Source data:
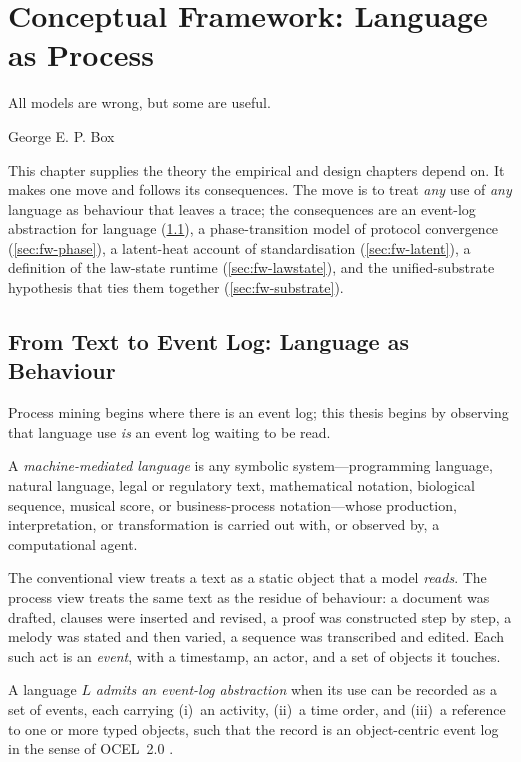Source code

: \chapter{Conceptual Framework: Language as Process}
\label{ch:framework}

\epigraph{All models are wrong, but some are useful.}{George E. P. Box}

This chapter supplies the theory the empirical and design chapters depend on. It
makes one move and follows its consequences. The move is to treat \emph{any} use
of \emph{any} language as behaviour that leaves a trace; the consequences are an
event-log abstraction for language (\cref{sec:fw-eventlog}), a phase-transition
model of protocol convergence (\cref{sec:fw-phase}), a latent-heat account of
standardisation (\cref{sec:fw-latent}), a definition of the law-state runtime
(\cref{sec:fw-lawstate}), and the unified-substrate hypothesis that ties them
together (\cref{sec:fw-substrate}).

\section{From Text to Event Log: Language as Behaviour}
\label{sec:fw-eventlog}

Process mining begins where there is an event log; this thesis begins by
observing that language use \emph{is} an event log waiting to be read.

\begin{definition}
\label{def:mml}
A \emph{machine-mediated language} is any symbolic system---programming language,
natural language, legal or regulatory text, mathematical notation, biological
sequence, musical score, or business-process notation---whose production,
interpretation, or transformation is carried out with, or observed by, a
computational agent.
\end{definition}

The conventional view treats a text as a static object that a model
\emph{reads}. The process view treats the same text as the residue of
behaviour: a document was drafted, clauses were inserted and revised, a proof was
constructed step by step, a melody was stated and then varied, a sequence was
transcribed and edited. Each such act is an \emph{event}, with a timestamp, an
actor, and a set of objects it touches.

\begin{definition}
\label{def:eventlog}
A language $L$ \emph{admits an event-log abstraction} when its use can be
recorded as a set of events, each carrying (i)~an activity, (ii)~a time order,
and (iii)~a reference to one or more typed objects, such that the record is an
object-centric event log in the sense of OCEL~2.0 \citep{ocel2-2024}.
\end{definition}

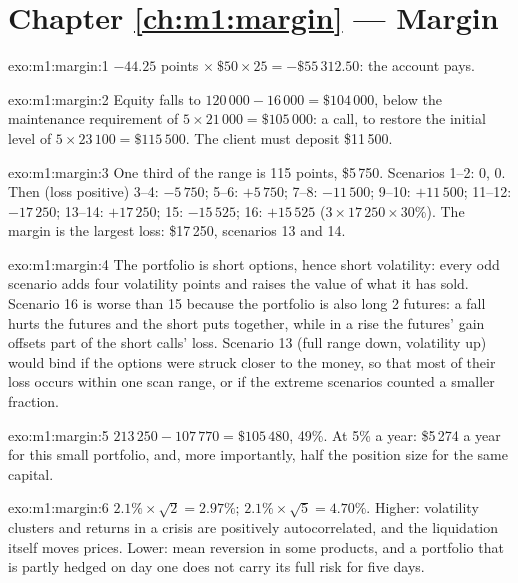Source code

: \section*{Chapter \ref{ch:m1:margin} --- Margin}

\begin{solution}{exo:m1:margin:1}
$-44.25$ points $\times\ \$50 \times 25 = -\$55\,312.50$: the account pays.
\end{solution}

\begin{solution}{exo:m1:margin:2}
Equity falls to $120\,000 - 16\,000 = \$104\,000$, below the maintenance
requirement of $5 \times 21\,000 = \$105\,000$: a call, to restore the initial
level of $5 \times 23\,100 = \$115\,500$. The client must deposit \$11\,500.
\end{solution}

\begin{solution}{exo:m1:margin:3}
One third of the range is 115 points, \$5\,750. Scenarios 1--2: 0, 0. Then
(loss positive) 3--4: $-5\,750$; 5--6: $+5\,750$; 7--8: $-11\,500$; 9--10:
$+11\,500$; 11--12: $-17\,250$; 13--14: $+17\,250$; 15: $-15\,525$; 16:
$+15\,525$ ($3 \times 17\,250 \times 30\%$). The margin is the largest loss:
\$17\,250, scenarios 13 and 14.
\end{solution}

\begin{solution}{exo:m1:margin:4}
The portfolio is short options, hence short volatility: every odd scenario
adds four volatility points and raises the value of what it has sold.
Scenario 16 is worse than 15 because the portfolio is also long 2 futures:
a fall hurts the futures and the short puts together, while in a rise the
futures' gain offsets part of the short calls' loss. Scenario 13 (full range
down, volatility up) would bind if the options were struck closer to the
money, so that most of their loss occurs within one scan range, or if the
extreme scenarios counted a smaller fraction.
\end{solution}

\begin{solution}{exo:m1:margin:5}
$213\,250 - 107\,770 = \$105\,480$, 49\%. At 5\% a year: \$5\,274 a year for this
small portfolio, and, more importantly, half the position size for the same
capital.
\end{solution}

\begin{solution}{exo:m1:margin:6}
$2.1\% \times \sqrt2 = 2.97\%$; $2.1\% \times \sqrt5 = 4.70\%$. Higher: volatility
clusters and returns in a crisis are positively autocorrelated, and the
liquidation itself moves prices. Lower: mean reversion in some products, and
a portfolio that is partly hedged on day one does not carry its full risk for
five days.
\end{solution}

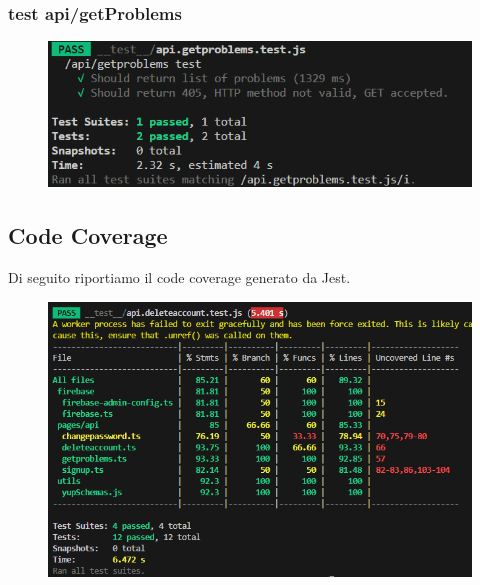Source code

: \documentclass[11pt, a4paper]{article}
\theoremstyle{definition}
\begin{document}
\subsubsection{test api/getProblems}

\begin{figure}[H]
  \centering
  \includegraphics[width = \textwidth]{materiale/testing/GetProblems.png}
\end{figure}

\newpage
\subsection{Code Coverage}
Di seguito riportiamo il code coverage generato da Jest.
\begin{figure}[H]
  \centering
  \includegraphics[scale = 1]{materiale/testing/Code Coverage.png}
\end{figure}
\end{document}
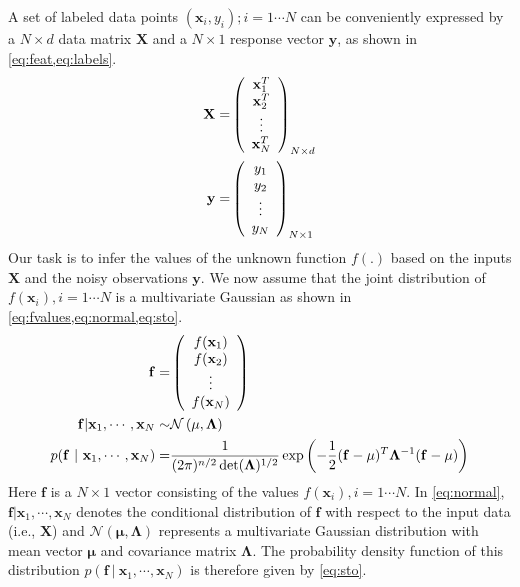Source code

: A set of labeled data points ${(\mathbf{x}_i, y_i); i = 1 \cdots N}$ can be conveniently expressed 
by a $N \times d$ data matrix $\mathbf{X}$ and a $N \times 1$ response vector $\mathbf{y}$, as 
shown in \cref{eq:feat,eq:labels}.
%
\begin{align}
  \mathbf{X}  = & \left( \begin{array}{c} \mathbf{x}^{T}_1 \\ \mathbf{x}^{T}_2 \\ \vdots \\ \mathbf{x}^{T}_N \end{array} \right)_{N \times d} \label{eq:feat} \\
  \vspace{2\baselineskip}
  \mathbf{y}  = & \left( \begin{array}{c} y_1 \\ y_2 \\ \vdots \\ y_N \end{array} \right) _{N \times 1} \label{eq:labels}
\end{align}
%
Our task is to infer the values of the unknown function $f(.)$ based on the inputs $\mathbf{X}$ and 
the noisy observations $\mathbf{y}$. We now assume that the joint distribution of 
$f(\mathbf{x}_i), i = 1 \cdots N$ is a multivariate Gaussian as shown in 
\cref{eq:fvalues,eq:normal,eq:sto}.
%
\begin{align}
 \mathbf{f} = & \left( \begin{array}{c} f(\mathbf{x}_1) \\ f(\mathbf{x}_2) \\ \vdots \\ f(\mathbf{x}_N) \end{array} \right) \label{eq:fvalues}\\
 \vspace{2\baselineskip}
 \mathbf{f} | \mathbf{x}_1, \cdots, \mathbf{x}_N \sim & \mathcal{N}\left( \mathbf{\mu}, \mathbf{\Lambda} \right)  \label{eq:normal}\\
 \vspace{2\baselineskip}
 p( \mathbf{f} \ | \ \mathbf{x}_1, \cdots, \mathbf{x}_N) = & \frac{1}{(2\pi)^{n/2} \det(\mathbf{\Lambda})^{1/2}} \exp \left(-\frac{1}{2} (\mathbf{f} - \mathbf{\mu})^T \mathbf{\Lambda}^{-1} (\mathbf{f} - \mathbf{\mu}) \right) \label{eq:sto}
\end{align}
%
Here $\mathbf{f}$ is a $N\times 1$ vector consisting of the values 
$f(\mathbf{x}_i), i = 1 \cdots N$. In \cref{eq:normal}, 
$\mathbf{f}|\mathbf{x}_1, \cdots, \mathbf{x}_N$ denotes the conditional distribution of 
$\mathbf{f}$ with respect to the input data (i.e., $\mathbf{X}$) and 
$\mathcal{N}\left(\mathbf{\mu}, \mathbf{\Lambda} \right)$ represents a multivariate Gaussian 
distribution with mean vector $\mathbf{\mu}$ and covariance matrix $\mathbf{\Lambda}$. The 
probability density function of this distribution 
$p( \mathbf{f} \ | \ \mathbf{x}_1, \cdots, \mathbf{x}_N)$ is therefore given by \cref{eq:sto}.

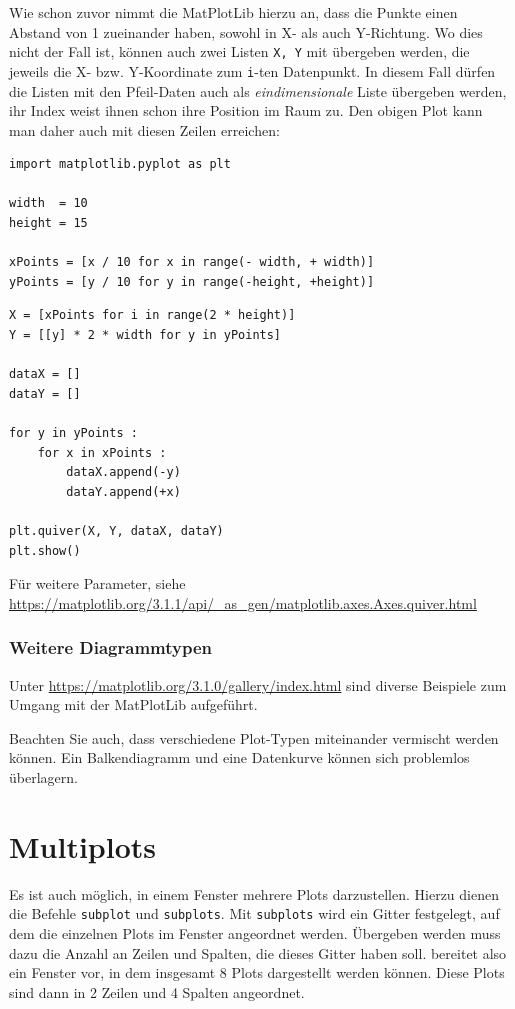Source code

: Wie schon zuvor nimmt die MatPlotLib hierzu an, dass die Punkte einen Abstand von 1 zueinander haben, sowohl in X- als auch Y-Richtung. Wo dies nicht der Fall ist, können auch zwei Listen \texttt{X, Y} mit übergeben werden, die jeweils die X- bzw. Y-Koordinate zum \texttt{i}-ten Datenpunkt. In diesem Fall dürfen die Listen mit den Pfeil-Daten auch als \emph{eindimensionale} Liste übergeben werden, \ie ihr Index weist ihnen schon ihre Position im Raum zu. Den obigen Plot kann man daher auch mit diesen Zeilen erreichen:

\begin{codebox}
\begin{verbatim}
import matplotlib.pyplot as plt

width  = 10
height = 15

xPoints = [x / 10 for x in range(- width, + width)]
yPoints = [y / 10 for y in range(-height, +height)]
\end{verbatim}
\end{codebox}
%
\begin{codebox}[]
\begin{verbatim}
X = [xPoints for i in range(2 * height)]
Y = [[y] * 2 * width for y in yPoints]

dataX = []
dataY = []

for y in yPoints :
    for x in xPoints :
        dataX.append(-y)
        dataY.append(+x)

plt.quiver(X, Y, dataX, dataY)
plt.show()
\end{verbatim}
\end{codebox}

Für weitere Parameter, siehe \url{https://matplotlib.org/3.1.1/api/_as_gen/matplotlib.axes.Axes.quiver.html}

\subsubsection{Weitere Diagrammtypen}
Unter \url{https://matplotlib.org/3.1.0/gallery/index.html} sind diverse Beispiele zum Umgang mit der MatPlotLib aufgeführt.

Beachten Sie auch, dass verschiedene Plot-Typen miteinander vermischt werden können. Ein Balkendiagramm und eine Datenkurve können sich problemlos überlagern.

\section{Multiplots}
Es ist auch möglich, in einem Fenster mehrere Plots darzustellen. Hierzu dienen die Befehle \texttt{subplot} und \texttt{subplots}. Mit \texttt{subplots} wird ein Gitter festgelegt, auf dem die einzelnen Plots im Fenster angeordnet werden. Übergeben werden muss dazu die Anzahl an Zeilen und Spalten, die dieses Gitter haben soll.
bereitet also ein Fenster vor, in dem insgesamt 8 Plots dargestellt werden können. Diese Plots sind dann in 2 Zeilen und 4 Spalten angeordnet.

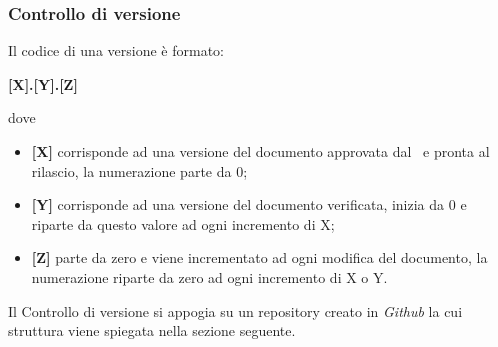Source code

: \subsubsection{Controllo di versione}\label{Versionamento}
Il codice di una versione è formato: 
\begin{center}
	\textbf{[X].[Y].[Z]}
\end{center}
dove 
\begin{itemize}
	\item \textbf{[X]} corrisponde ad una versione del documento approvata dal \Responsabile\ e pronta al rilascio, la numerazione parte da 0;
	\item \textbf{[Y]} corrisponde ad una versione del documento verificata, inizia da 0 e riparte da questo valore ad ogni incremento di X;
	\item \textbf{[Z]} parte da zero e viene incrementato ad ogni modifica del documento, la numerazione riparte da zero ad ogni incremento di X o Y.
\end{itemize}
Il Controllo di versione si appogia su un repository creato in \textit{Github} la cui struttura viene spiegata nella sezione seguente.


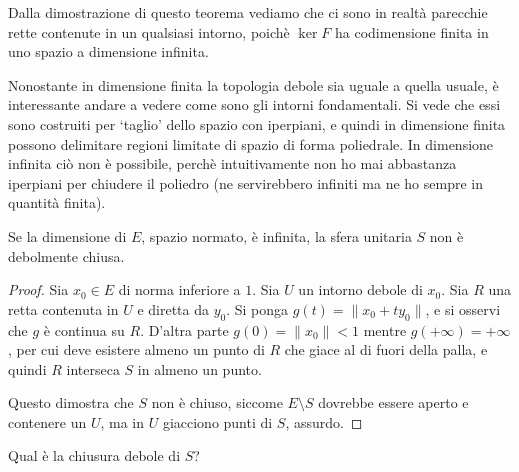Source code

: \begin{remark}
	Dalla dimostrazione di questo teorema vediamo che ci sono in realtà parecchie rette contenute in un qualsiasi intorno, poichè $\ker F$ ha codimensione finita in uno spazio a dimensione infinita.
\end{remark}

Nonostante in dimensione finita la topologia debole sia uguale a quella usuale, è interessante andare a vedere come sono gli intorni fondamentali. Si vede che essi sono costruiti per `taglio' dello spazio con iperpiani, e quindi in dimensione finita possono delimitare regioni limitate di spazio di forma poliedrale. In dimensione infinita ciò non è possibile, perchè intuitivamente non ho mai abbastanza iperpiani per chiudere il poliedro (ne servirebbero infiniti ma ne ho sempre in quantità finita).

\begin{corollary}
	Se la dimensione di $E$, spazio normato, è infinita, la sfera unitaria $S$ non è debolmente chiusa.
\end{corollary}
\begin{proof}
	Sia $x_0 \in E$ di norma inferiore a $1$. Sia $U$ un intorno debole di $x_0$. Sia $R$ una retta contenuta in $U$ e diretta da $y_0$. Si ponga $g(t) = \|x_0 + ty_0\|$, e si osservi che $g$ è continua su $R$. D'altra parte $g(0) = \|x_0\| < 1$ mentre $g(+\infty) = + \infty$, per cui deve esistere almeno un punto di $R$ che giace al di fuori della palla, e quindi $R$ interseca $S$ in almeno un punto.

	Questo dimostra che $S$ non è chiuso, siccome $E \setminus S$ dovrebbe essere aperto e contenere un $U$, ma in $U$ giacciono punti di $S$, assurdo.
\end{proof}

\begin{exercise}
	Qual è la chiusura debole di $S$?
\end{exercise}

* Work request: Wherever a line of the data holds "includegraphics", copy that line.

* Problem solution:
  \includegraphics[width = \textwidth]{materiale/testing/GetProblems.png}
  \includegraphics[scale = 1]{materiale/testing/Code Coverage.png}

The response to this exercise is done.